Ki Tisa: Rejecting Gd, Building a New One

This week’s Torah portion provides a lot of description about the priestly acts of annointing and lighting of incense, and all sorts of Temple ritual.

And then,

Moses takes a bit too long in coming down from Mount Sinai.  The Israelites get impatient.

They build the infamous Golden Calf with the assistance of none other than the High Priest himself, Aaron.

Aaron said to them, “Remove the golden earrings that are on the ears of your wives, your sons, and your daughters and bring them [those earrings] to me.”  And all the people stripped themselves of the golden earrings that were on their ears and brought them to Aaron.  He took [them] from their hand[s], fashioned it with an engraving tool, and made it into a molten calf, upon which they said: “These are your gods, O Israel, who have brought you up from the land of Egypt!” (Shmot/Exodus 32: 2-4)

Just after being led out of slavery in Egypt, with “signs and wonders” such as the plagues, the splitting of the Red Sea, and seeing and hearing Revelation itself, the Israelites are quick to dismiss Gd and build a new one.

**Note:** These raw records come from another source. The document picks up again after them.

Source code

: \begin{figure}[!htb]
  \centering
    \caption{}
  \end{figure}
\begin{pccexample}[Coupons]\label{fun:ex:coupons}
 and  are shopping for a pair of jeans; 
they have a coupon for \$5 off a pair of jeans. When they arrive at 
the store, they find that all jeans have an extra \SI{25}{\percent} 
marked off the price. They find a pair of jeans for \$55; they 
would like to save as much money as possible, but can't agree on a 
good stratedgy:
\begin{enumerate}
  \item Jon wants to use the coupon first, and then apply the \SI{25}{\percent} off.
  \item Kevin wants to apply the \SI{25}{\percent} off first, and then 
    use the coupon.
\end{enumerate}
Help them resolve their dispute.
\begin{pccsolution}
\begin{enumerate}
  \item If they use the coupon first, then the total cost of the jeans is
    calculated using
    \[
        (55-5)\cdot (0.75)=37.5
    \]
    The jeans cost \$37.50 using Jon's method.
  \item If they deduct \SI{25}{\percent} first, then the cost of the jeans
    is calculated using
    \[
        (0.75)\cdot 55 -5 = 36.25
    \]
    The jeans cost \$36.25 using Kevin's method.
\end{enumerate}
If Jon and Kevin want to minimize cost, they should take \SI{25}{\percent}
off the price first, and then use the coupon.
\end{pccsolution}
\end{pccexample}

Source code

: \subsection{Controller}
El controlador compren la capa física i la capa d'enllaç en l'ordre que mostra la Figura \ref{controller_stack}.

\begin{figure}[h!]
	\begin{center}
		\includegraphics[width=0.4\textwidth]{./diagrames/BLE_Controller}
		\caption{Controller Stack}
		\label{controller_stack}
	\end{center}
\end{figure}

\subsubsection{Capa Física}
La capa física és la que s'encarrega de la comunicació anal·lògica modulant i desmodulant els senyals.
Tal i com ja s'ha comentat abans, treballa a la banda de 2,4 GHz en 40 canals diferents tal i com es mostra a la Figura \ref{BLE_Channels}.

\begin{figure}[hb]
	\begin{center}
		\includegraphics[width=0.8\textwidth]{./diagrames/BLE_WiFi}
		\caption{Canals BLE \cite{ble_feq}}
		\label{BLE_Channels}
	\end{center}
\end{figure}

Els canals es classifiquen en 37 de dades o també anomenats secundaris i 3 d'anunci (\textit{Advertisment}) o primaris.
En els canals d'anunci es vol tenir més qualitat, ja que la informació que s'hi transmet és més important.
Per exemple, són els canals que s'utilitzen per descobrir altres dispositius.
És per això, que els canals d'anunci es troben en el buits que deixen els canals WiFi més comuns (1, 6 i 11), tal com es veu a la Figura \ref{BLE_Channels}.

It’s scenes like this that give me trouble with the concept of yeridat hadorot, the “descent of the generations”.  Many Jewish authorities say that since Revelation at Mount Sinai, there has been a descent in the level of the Jewish people’s holiness, closeness to Gd.  I’m not so sure.  Throughout the rest of the Torah and into the Prophets and Writings, time and time again the Jewish people flagrantly violate the word of Gd, shortly after being reminded exactly what that word is.

There are no modern-day prophets (yeah, yeah, I live in Jerusalem and some people here think Gd talks to them), and the wide smattering of Jewish practice today reflects a disconnect from the true source.  It’s also nice to romanticize how holy rabbis back in the day used to live.  However, I think that this generation has got a lot going for it.  For starters, idol worship in its purest form is no longer a temptation.  I would strongly argue that it’s been replaced by other things, like money, that people turn to in order to feel that they, and not Gd, is in control of their lives and chase after at very high costs.  It just has different challenges.  The fact that Jewish people today still hold on to their tradition after so many years of disconnect and destruction says a lot.  The return to the Land of Israel and the creation of the State of Israel, while not under the rule of Halachah, Jewish law, is still HUGE.  It is much easier to deny Gd and run away from the “yoke of heaven” in times like these.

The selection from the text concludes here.